12 de abril de 2013

Ah Puch

۞ ADM Sleipnir



Ah Puch ( também chamado Yum Cimil, Hun Ahau ou Kisim) é o deus maia da morte, e soberano de Metnal, nono nível do submundo chamado Xibalba, e que é dito ser o pior dos infernos. Ele é geralmente descrito como um esqueleto ou cadáver, às vezes com a cabeça de uma coruja ou jaguar e adornado com sinos. Em outras representações, Ah Puch é mostrado com o abdômen exposto e inchado, marcado por feridas podres e sangrentas, e a pele coberta de manchas escuras, indicando um estado de decomposição. Um elemento característico do traje do deus é um colar composto de cachos de "olhos de morte", literalmente uma grinalda de extrusão de olhos que às vezes aparecem como cabelos na cabeça do deus, ou algemas nos pulsos e tornozelos da divindade.

Ah Puch incinerava as almas dos malfeitores como punição ou os transformava em animais domésticos úteis. Ele também caçava os homens que falharam no passado transformado em macacos-aranha. De acordo com os mitos de criação no Popol Vuh, o deus matou o deus criador Itzamná. Após sua ressurreição, Itzamná puniu Ah Puch banindo-o para o submundo, onde o senhor da morte, com raiva do confinamento, ocasionalmente chuta os pilares da terra, causando terremotos.


Ainda nos dias atuais no México, as pessoas ainda associam os gritos de uma coruja com os gritos terríveis do senhor da morte Ah Puch. De acordo com o Popol Vuh, as corujas serviram como mensageiros entre o submundo e a Terra. Durante a era colonial Choles Maya, o deus foi fortemente relacionado com o mau cheiro, e no Madrid Codex, ele é chamado de Kisim ," o flatulento".

De acordo com as inscrições no Códice de Dresden, no Ano Novo, os sacerdotes pediam a Ah Puch para afastar a mortalidade. Nas festividades, as pessoas andavam sobre uma cama de fogo de brasas, que representavam o solo do reino de Ah Puch em Xibalba. O deus também era o padroeiro do dia de Kimi, o dia da morte. 
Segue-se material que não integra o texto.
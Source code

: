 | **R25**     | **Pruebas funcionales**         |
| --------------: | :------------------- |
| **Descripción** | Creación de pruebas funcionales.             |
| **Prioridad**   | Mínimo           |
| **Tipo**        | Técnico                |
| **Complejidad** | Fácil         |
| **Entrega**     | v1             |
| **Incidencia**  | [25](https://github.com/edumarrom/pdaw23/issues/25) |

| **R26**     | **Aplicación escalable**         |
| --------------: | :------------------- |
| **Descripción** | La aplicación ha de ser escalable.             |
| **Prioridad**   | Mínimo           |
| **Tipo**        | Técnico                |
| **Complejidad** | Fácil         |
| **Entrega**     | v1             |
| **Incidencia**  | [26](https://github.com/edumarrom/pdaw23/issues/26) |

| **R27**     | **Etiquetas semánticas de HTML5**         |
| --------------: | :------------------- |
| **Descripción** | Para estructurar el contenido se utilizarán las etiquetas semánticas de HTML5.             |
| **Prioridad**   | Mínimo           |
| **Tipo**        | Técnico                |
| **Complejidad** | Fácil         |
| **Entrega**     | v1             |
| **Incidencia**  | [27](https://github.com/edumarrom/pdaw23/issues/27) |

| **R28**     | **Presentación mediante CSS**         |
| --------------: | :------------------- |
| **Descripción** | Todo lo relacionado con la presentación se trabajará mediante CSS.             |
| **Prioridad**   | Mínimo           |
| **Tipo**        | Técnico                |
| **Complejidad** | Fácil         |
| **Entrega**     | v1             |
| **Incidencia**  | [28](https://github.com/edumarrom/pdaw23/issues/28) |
Ah Puch possuia também conexões especiais com seres licantropos e companheiros de almas (wayob), induzidos  em um estado como o transe de um xamã durante as cerimônias de dança. Como companheiro, o deus é representado quer como um caçador de cabeças ou caçador de veados.

Dois hieróglifos são associados ao deus da morte, sendo o primeiro uma cabeça de cadáver com os olhos fechados, e outro, a cabeça do deus com um nariz encurtado, mandíbulas descarnadas, e uma faca de pedra sacrificial.